Absolutely not. But here’s what it would do:
It would instantly, clearly and substantively set Trump apart from the Washington Establishment in whose defiance he was elected — and do so in the course of demonstrating far greater respect for the institutions of democracy than that Establishment itself has done. It would thus force a wide cross-section of critics to admit that on this occasion, if on no other, Trump had gotten one very big thing very right. (Even if Gorsuch did end up being the next Supreme Court justice, the sheer act of the Senate's going through the motions with Garland would destroy the evil precedent of denying any nominee the advise-and-consent process -- a worthy undertaking, with which Schumer and Trump would both do well to be associated.) It would trigger an avalanche of shocked-yet-not-horrified mainstream media coverage, which Trump both needs and craves, no matter what he says. It would reassure Trump Democrats that despite all early indications, their hero is not trapped under a large object labeled “Heritage Action,” but is actually capable of thinking and acting like the free agent they thought he was. This, in turn, could check the free fall of his approval ratings.
At a moment when Democrats have every reason to think that their fortunes lie simply in auto-thwarting all things Trump, they would have to think again. And just by getting a tiny handful of Democrats to consider working with him on a tiny handful of things, Trump would lessen his total dependence on his Republican majority to get anything done — a dependence that hasn’t been working out so well for him lately.
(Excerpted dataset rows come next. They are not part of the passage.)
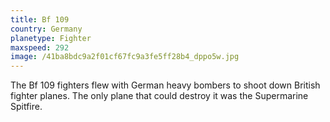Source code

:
 ```yaml
---
title: Bf 109
country: Germany
planetype: Fighter
maxspeed: 292
image: /41ba8bdc9a2f01cf67fc9a3fe5ff28b4_dppo5w.jpg
---
```

The Bf 109 fighters flew with German heavy bombers to shoot down British fighter planes. The only plane that could destroy it was the Supermarine Spitfire.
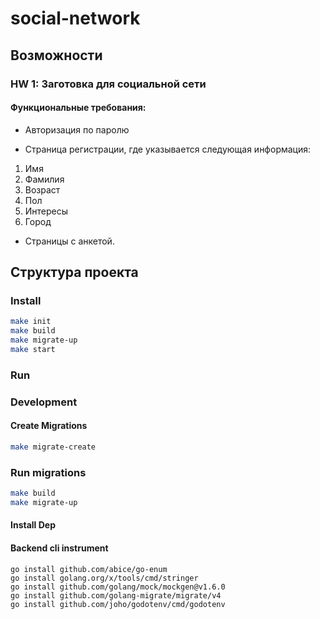 # social-network

## Возможности

### HW 1: Заготовка для социальной сети

#### Функциональные требования:

* Авторизация по паролю

* Страница регистрации, где указывается следующая информация:

1. Имя
2. Фамилия
3. Возраст
4. Пол
5. Интересы
6. Город


* Страницы с анкетой.

## Структура проекта

### Install

```bash
make init
make build
make migrate-up
make start
```

### Run

### Development

#### Create Migrations

```bash
make migrate-create
```

### Run migrations

```bash
make build
make migrate-up
```

#### Install Dep

#### Backend cli instrument

```
go install github.com/abice/go-enum
go install golang.org/x/tools/cmd/stringer
go install github.com/golang/mock/mockgen@v1.6.0
go install github.com/golang-migrate/migrate/v4
go install github.com/joho/godotenv/cmd/godotenv
```
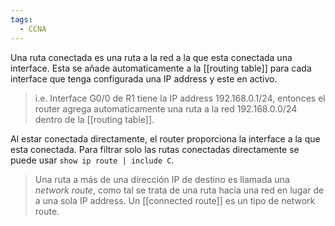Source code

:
 ```yaml
---
tags:
  - CCNA
---
```

Una ruta conectada es una ruta a la red a la que esta conectada una interface. Esta se añade automaticamente a la [[routing table]] para cada interface que tenga configurada una IP address y este en activo. 

> i.e. Interface G0/0 de R1 tiene la IP address 192.168.0.1/24, entonces el router agrega automaticamente una ruta a la red 192.168.0.0/24 dentro de la [[routing table]].

Al estar conectada directamente, el router proporciona la interface a la que esta conectada. Para filtrar solo las rutas conectadas directamente se puede usar `show ip route | include C`.

> Una ruta a más de una dirección IP de destino es llamada una _network route_, como tal se trata de una ruta hacia una red en lugar de a una sola IP address. Un [[connected route]] es un tipo de network route.  
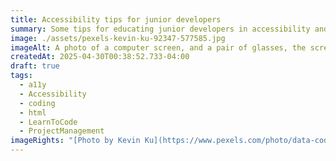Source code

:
 ```yaml
---
title: Accessibility tips for junior developers
summary: Some tips for educating junior developers in accessibility and developing empathy.
image: ./assets/pexels-kevin-ku-92347-577585.jpg
imageAlt: A photo of a computer screen, and a pair of glasses, the screen is blurred on the background, and the only focused part are the ones through the glasses lenses.
createdAt: 2025-04-30T00:38:52.733-04:00
draft: true
tags:
  - a11y
  - Accessibility
  - coding
  - html
  - LearnToCode
  - ProjectManagement
imageRights: "[Photo by Kevin Ku](https://www.pexels.com/photo/data-codes-through-eyeglasses-577585/)"
---
```

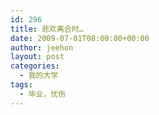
 ```yaml
---
id: 296
title: 悲欢离合时…
date: 2009-07-01T08:00:00+00:00
author: jeehon
layout: post
categories:
  - 我的大学
tags:
  - 毕业，忧伤
---
```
Of course, the stunt would also enrage Congressional Republicans and grass roots activists. But what are the House and Senate folks going to do to their president? Block the tax-reform legislation they’re writing for him? Threaten to quit coming through for him the way they’ve been doing? As for the activists, sure, they could abandon the guy who, in every other instance, is turning out to be the man of their anti-abortion, anti-regulation, anti-social-spending, pro-gun, the-hell-with-diversity dreams. But then what? A primary for the president? A let-him-lose-to-the-left approach to the general election?
I swear: I haven’t been smoking a thing. I know that Trump will never make any such deal. As someone who prays that he is headed for a Democratic Congress in 2018 and defeat in 2020, I hope he doesn’t. But for his own sake, he should.